> **THE TASK**: Which lines of the entries contain the word "when"? Please list them.

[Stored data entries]
============

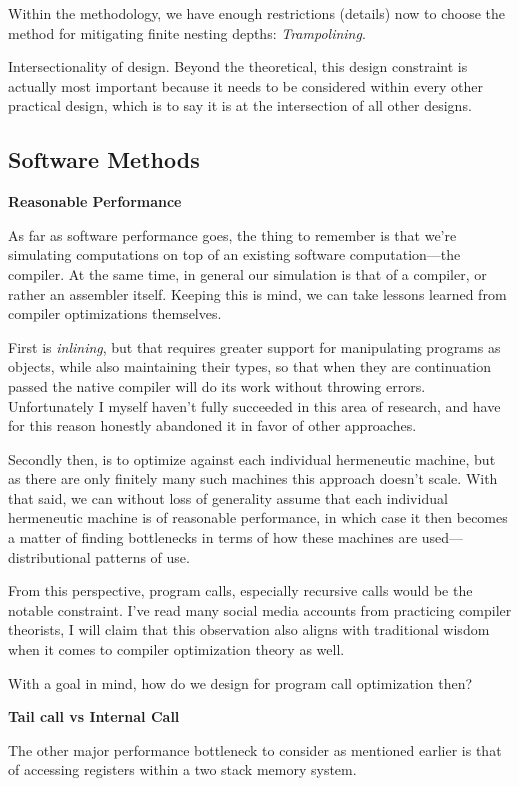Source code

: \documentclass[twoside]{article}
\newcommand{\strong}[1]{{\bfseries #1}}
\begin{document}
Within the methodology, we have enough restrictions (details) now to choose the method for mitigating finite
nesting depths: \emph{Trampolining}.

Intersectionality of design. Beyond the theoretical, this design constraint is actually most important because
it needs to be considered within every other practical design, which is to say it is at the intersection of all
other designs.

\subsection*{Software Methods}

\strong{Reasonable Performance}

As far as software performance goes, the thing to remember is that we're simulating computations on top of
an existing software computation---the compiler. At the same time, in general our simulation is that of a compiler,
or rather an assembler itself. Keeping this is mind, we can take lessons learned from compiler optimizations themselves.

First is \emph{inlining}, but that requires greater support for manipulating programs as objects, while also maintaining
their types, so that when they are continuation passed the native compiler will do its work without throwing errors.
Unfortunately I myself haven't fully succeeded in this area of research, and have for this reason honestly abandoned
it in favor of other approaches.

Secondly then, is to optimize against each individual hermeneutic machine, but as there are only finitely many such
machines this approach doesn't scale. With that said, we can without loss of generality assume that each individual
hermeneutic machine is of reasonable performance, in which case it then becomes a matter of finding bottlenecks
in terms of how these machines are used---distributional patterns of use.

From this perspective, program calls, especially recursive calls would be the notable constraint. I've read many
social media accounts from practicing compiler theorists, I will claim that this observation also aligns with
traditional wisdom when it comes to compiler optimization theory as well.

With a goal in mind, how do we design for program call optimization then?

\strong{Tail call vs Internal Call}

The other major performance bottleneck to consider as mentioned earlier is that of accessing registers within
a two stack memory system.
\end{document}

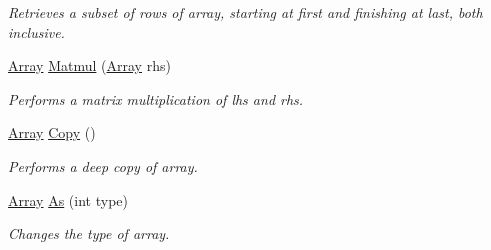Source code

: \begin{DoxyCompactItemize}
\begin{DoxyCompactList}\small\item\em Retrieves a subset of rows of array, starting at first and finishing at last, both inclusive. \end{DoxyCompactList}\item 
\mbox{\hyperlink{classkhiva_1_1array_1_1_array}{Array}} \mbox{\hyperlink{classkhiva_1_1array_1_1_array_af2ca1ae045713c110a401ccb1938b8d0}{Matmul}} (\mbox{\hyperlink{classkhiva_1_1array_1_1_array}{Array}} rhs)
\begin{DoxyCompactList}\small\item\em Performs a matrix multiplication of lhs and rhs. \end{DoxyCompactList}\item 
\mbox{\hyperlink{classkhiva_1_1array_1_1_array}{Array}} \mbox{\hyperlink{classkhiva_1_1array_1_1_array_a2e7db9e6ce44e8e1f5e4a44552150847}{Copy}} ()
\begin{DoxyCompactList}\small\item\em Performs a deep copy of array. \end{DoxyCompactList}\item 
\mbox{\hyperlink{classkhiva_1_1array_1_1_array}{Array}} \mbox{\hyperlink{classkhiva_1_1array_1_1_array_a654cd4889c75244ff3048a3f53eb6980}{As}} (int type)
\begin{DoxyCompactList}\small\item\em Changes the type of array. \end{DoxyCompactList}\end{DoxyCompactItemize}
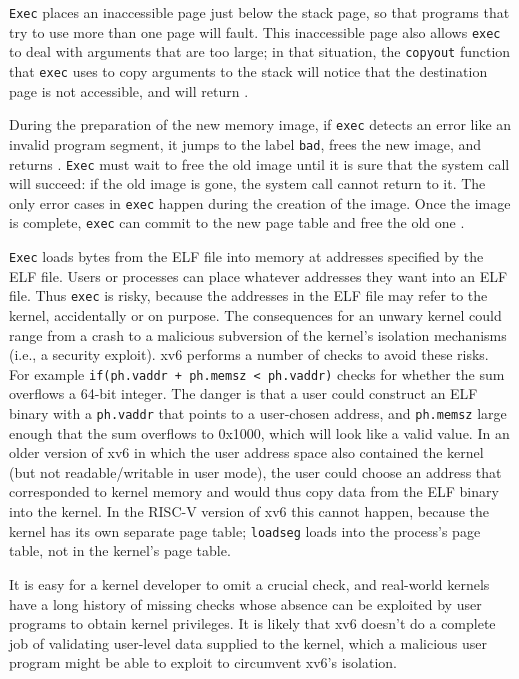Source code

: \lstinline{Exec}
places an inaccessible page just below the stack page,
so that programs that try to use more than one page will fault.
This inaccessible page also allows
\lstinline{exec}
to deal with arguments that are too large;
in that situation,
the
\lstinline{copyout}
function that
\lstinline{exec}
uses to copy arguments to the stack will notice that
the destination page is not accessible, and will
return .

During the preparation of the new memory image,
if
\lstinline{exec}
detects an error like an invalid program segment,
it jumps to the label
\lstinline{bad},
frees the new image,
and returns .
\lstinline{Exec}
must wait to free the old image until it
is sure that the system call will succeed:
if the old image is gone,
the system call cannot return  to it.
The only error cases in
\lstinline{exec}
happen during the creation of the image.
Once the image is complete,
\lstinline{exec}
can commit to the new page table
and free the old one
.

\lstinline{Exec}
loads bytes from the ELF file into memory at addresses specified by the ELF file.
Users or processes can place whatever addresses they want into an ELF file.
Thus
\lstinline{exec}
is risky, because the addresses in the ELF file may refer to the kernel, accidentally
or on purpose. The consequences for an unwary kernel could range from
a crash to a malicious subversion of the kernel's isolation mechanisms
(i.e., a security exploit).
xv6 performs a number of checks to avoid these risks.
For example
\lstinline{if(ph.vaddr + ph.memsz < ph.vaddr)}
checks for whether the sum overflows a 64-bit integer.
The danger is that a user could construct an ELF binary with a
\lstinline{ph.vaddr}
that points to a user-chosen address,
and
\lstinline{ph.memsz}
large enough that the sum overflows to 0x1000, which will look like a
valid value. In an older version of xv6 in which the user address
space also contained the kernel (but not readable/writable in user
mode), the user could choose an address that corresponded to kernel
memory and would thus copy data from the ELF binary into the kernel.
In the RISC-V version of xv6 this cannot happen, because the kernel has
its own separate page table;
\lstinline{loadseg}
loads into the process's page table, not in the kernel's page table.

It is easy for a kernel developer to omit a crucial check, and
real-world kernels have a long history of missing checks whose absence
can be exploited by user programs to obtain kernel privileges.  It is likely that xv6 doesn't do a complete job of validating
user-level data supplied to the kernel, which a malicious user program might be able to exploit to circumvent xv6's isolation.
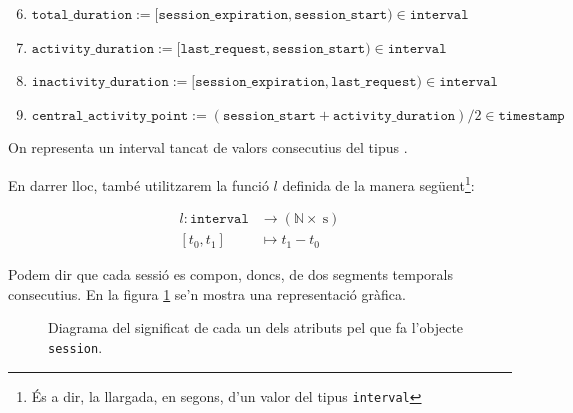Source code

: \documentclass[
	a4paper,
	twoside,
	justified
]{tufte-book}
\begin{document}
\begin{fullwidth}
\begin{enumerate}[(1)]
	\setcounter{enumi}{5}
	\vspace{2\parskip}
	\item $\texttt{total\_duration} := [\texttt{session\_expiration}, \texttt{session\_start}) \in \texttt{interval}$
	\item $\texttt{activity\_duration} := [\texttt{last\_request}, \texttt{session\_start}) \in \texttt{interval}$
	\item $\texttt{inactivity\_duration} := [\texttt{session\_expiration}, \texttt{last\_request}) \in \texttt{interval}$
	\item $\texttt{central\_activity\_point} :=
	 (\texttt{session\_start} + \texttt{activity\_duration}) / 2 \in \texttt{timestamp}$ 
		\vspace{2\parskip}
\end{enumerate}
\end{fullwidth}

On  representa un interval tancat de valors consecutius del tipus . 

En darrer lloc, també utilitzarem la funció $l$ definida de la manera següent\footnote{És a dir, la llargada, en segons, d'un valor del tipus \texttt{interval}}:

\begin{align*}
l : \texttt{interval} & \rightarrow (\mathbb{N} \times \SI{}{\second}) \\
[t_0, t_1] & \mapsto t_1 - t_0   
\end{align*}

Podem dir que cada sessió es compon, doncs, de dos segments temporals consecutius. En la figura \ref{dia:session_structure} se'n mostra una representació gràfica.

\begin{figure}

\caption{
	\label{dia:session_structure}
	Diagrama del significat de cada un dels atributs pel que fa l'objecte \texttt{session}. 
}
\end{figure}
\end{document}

============

> **ANSWER TO THIS EXERCISE**:
their types, so that when they are continuation passed the native compiler will do its work without throwing errors.
traditional wisdom when it comes to compiler optimization theory as well.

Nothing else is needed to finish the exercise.